Advancing non-optical water quality monitoring in Lake Tana, Ethiopia: insights from machine learning and remote sensing techniques
Abstract
Water quality is deteriorating in the world's freshwater bodies, and Lake Tana in Ethiopia is becoming unpleasant to biodiversity. The objective of this study is to retrieve non-optical water quality data, specifically total nitrogen (TN) and total phosphorus (TP) concentrations, in Lake Tana using Machine Learning (ML) techniques applied to Landsat 8 OLI imagery. The ML methods employed include Artificial Neural Networks (ANN), Support Vector Regression (SVR), Random Forest Regression (RF), XGBoost Regression (XGB), AdaBoost Regression (AB), and Gradient Boosting Regression (GB).

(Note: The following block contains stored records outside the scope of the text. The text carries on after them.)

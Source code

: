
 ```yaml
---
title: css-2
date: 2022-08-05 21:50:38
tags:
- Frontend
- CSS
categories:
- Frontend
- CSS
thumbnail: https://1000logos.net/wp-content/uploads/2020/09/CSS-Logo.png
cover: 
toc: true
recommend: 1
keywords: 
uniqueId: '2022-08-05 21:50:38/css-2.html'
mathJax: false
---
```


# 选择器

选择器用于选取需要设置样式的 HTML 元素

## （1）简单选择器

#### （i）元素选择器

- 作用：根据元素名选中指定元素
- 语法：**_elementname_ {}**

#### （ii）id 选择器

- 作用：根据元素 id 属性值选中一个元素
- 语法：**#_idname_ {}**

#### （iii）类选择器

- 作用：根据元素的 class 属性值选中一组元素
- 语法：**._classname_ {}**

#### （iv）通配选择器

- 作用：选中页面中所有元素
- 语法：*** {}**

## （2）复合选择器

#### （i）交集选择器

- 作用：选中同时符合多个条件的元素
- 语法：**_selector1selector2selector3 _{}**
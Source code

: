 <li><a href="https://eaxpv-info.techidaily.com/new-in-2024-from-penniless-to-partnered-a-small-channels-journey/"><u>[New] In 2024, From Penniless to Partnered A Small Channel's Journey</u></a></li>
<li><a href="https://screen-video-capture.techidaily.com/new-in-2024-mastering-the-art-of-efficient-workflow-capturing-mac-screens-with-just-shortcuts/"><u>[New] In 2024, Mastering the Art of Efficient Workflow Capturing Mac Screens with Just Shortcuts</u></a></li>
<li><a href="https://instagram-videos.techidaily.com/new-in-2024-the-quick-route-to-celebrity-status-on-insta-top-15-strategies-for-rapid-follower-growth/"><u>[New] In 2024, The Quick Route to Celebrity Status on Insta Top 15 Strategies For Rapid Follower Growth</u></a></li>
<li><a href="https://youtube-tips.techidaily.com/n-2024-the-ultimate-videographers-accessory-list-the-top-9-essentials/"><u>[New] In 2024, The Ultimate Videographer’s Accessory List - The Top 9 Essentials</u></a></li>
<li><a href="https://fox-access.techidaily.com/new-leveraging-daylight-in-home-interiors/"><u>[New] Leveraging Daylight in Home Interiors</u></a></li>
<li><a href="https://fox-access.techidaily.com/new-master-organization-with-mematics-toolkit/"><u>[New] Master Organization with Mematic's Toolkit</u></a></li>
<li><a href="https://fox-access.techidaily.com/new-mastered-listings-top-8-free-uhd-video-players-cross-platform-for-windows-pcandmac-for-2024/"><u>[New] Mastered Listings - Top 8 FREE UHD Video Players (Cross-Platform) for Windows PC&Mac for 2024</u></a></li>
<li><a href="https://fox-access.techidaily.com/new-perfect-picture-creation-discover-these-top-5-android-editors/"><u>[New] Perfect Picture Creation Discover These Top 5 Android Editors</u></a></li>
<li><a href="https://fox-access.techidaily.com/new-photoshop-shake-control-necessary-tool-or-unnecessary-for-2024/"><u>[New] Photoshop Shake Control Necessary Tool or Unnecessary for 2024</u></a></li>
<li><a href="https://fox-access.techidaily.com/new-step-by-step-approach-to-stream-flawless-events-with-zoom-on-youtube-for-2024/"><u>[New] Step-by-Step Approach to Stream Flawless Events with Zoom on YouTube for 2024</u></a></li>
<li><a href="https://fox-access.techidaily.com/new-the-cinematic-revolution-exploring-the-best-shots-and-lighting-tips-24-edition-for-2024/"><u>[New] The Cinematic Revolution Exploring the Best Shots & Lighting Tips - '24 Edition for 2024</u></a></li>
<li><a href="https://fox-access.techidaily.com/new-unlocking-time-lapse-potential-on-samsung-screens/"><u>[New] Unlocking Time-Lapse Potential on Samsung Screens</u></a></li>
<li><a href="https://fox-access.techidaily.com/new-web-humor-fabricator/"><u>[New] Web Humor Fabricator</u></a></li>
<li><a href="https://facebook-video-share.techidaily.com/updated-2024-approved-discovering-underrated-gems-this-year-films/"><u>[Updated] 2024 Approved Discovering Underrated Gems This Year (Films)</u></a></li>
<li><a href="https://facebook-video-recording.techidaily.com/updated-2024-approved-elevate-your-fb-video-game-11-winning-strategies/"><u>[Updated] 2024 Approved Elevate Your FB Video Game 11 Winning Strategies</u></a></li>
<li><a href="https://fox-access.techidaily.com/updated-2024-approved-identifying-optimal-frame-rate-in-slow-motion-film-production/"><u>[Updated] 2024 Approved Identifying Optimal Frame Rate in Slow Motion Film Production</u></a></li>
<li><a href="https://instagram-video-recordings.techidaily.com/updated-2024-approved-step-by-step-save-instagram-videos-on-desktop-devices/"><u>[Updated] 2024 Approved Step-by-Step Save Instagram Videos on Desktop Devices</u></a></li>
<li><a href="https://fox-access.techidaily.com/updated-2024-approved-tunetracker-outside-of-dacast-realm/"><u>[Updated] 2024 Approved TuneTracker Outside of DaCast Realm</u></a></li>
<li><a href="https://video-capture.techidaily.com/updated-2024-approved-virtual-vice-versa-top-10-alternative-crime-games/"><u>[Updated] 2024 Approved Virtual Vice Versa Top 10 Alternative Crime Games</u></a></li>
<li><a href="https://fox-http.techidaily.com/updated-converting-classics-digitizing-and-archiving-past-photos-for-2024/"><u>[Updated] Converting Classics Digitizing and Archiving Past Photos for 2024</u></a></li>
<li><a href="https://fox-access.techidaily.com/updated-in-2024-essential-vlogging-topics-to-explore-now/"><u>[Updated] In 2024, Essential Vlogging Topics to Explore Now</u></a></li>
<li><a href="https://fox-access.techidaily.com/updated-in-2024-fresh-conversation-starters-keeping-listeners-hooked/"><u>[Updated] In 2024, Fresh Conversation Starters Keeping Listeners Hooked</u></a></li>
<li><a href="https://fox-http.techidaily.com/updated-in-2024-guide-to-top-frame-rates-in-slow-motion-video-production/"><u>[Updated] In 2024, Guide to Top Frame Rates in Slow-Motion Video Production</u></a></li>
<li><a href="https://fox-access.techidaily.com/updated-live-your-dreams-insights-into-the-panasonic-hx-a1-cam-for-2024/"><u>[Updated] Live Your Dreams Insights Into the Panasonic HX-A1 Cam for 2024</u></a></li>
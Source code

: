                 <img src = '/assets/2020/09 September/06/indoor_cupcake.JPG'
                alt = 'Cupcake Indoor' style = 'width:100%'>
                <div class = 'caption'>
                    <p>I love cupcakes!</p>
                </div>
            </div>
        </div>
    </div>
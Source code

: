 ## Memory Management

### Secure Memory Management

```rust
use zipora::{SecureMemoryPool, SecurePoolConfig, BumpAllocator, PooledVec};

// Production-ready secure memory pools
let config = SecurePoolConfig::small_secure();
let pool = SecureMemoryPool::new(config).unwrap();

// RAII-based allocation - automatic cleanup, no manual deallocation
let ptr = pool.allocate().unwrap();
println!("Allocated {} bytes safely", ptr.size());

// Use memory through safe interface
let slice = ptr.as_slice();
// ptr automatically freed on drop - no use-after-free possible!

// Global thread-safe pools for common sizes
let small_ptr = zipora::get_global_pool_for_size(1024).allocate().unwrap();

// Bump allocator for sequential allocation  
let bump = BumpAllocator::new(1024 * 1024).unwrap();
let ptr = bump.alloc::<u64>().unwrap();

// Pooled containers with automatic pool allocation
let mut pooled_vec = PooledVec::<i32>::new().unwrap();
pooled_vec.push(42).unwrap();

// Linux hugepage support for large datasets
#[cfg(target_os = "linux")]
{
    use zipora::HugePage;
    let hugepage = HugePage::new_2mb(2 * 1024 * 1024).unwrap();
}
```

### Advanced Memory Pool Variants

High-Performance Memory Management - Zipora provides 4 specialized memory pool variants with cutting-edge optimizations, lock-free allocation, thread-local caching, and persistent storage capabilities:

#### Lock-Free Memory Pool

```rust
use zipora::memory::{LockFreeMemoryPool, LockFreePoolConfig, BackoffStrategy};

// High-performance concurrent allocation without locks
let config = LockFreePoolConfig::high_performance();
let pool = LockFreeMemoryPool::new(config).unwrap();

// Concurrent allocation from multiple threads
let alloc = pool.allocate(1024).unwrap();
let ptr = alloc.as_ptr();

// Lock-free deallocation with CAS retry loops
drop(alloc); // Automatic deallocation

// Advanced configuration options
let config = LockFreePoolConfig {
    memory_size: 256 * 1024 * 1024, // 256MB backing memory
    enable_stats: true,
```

The XGB algorithm provided the best result for TN retrieval, with determination coefficient (R2), mean absolute error (MARE), relative mean square error (RMSE) and Nash Sutcliff (NS) values of 0.80, 0.043, 0.52, and 0.81 mg/L, respectively. The RF algorithm was most effective for TP retrieval, with R2 of 0.73, MARE of 0.076, RMSE of 0.17 mg/L, and NS index of 0.74. These methods accurately predicted TN and TP spatial concentrations, identifying hotspots along river inlets and northeasters. The temporal patterns of TN, TP, and their ratios were also accurately represented by combining in-situ, RS and ML-based models. Our findings suggest that this approach can significantly improve the accuracy of water quality retrieval in large inland lakes and lead to the development of potential water quality digital services.